Hamburg. 110 Jahre gibt es den Handwerksbetrieb. Der Senior über Nachwuchs, seine Berufslaufbahn – und warum er die Wärmepumpe kritisch sieht.
- Fritz Schellhorn aus Bergedorf führt einen Handwerksbetrieb mit Tradition.
- Seit 110 Jahren gibt es die Firma, die damals sein Großvater gründete schon.

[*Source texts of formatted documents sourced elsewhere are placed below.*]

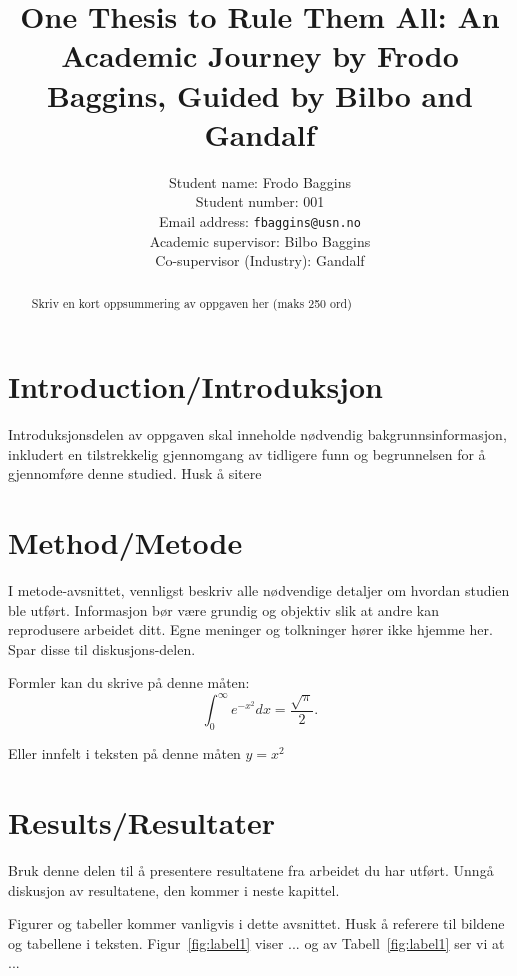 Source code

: \documentclass[a4paper, 10pt]{article}
\title{One Thesis to Rule Them All: An Academic Journey by Frodo Baggins, Guided by Bilbo and Gandalf  \\ [3ex] %

}  %
\author{
  Student name: Frodo Baggins \\ [2ex]
  Student number: 001 \\ [2ex] 
  Email address: \texttt{fbaggins@usn.no} \\ [2ex]
  Academic supervisor: Bilbo Baggins \\ [1ex]
  Co-supervisor (Industry): Gandalf\\ [10ex]
}
\begin{document}
\maketitle
\thispagestyle{empty}
\newpage

\begin{abstract}
Skriv en kort oppsummering av oppgaven her (maks 250 ord)
\end{abstract}

\section{Introduction/Introduksjon}

Introduksjonsdelen av oppgaven skal inneholde nødvendig bakgrunnsinformasjon, inkludert en tilstrekkelig gjennomgang av tidligere funn og begrunnelsen for å gjennomføre denne studied. Husk å sitere~\cite{attention_is_all_you_need}

\section{Method/Metode}
I metode-avsnittet, vennligst beskriv alle nødvendige
detaljer om hvordan studien ble utført. Informasjon bør være grundig og objektiv slik at andre kan reprodusere arbeidet ditt.
Egne meninger og tolkninger hører ikke hjemme her. Spar disse til diskusjons-delen.

Formler kan du skrive på denne måten: \begin{equation}
\int_0^\infty e^{-x^2}dx = \frac{\sqrt{\pi}}{2}.
\label{eq:label}
\end{equation}

Eller innfelt i teksten på denne måten $y = x^2$

\section{Results/Resultater}
Bruk denne delen til å presentere resultatene fra arbeidet du har utført. Unngå diskusjon av resultatene, den kommer i neste kapittel.

Figurer og tabeller kommer vanligvis i dette avsnittet. Husk å referere til bildene og tabellene i teksten. Figur~\ref{fig:label1} viser ...
og av Tabell~\ref{fig:label1} ser vi at ...
\end{document}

- In dieser Zeit machte man bereits so einiges mit. Aber vor Habecks neuem Wärmepumpen-Gesetz schüttelt man auch hier den Kopf
Vorsichtig balanciert Fritz Schellhorn das kleine Tablett zum Tisch, darauf stehen eine Zuckerdose und ein Kännchen. Das Kaffeeservice aus versilbertem Messingblech ist etwas Besonderes: Schellhorns Vater bestand damit 1936 seine Meisterprüfung. Ein Familienerbstück, auf das Fritz Schellhorn heute besonders stolz ist. Denn es zeigt: Der Bergedorfer Handwerksbetrieb hat eine lange Tradition.
Seit 110 Jahren gibt es das Unternehmen mit 75 Mitarbeitenden an der Dwarstwiet nun schon. Heute bietet Schellhorn jegliche Dienstleistungen der Gebäudetechnik an: von Badsanierungen über Arbeiten an Dach und Heizungen bis zur Sanitärtechnik. Das Gebäudeenergiegesetz und die Wärmepumpe sieht der Senior kritisch.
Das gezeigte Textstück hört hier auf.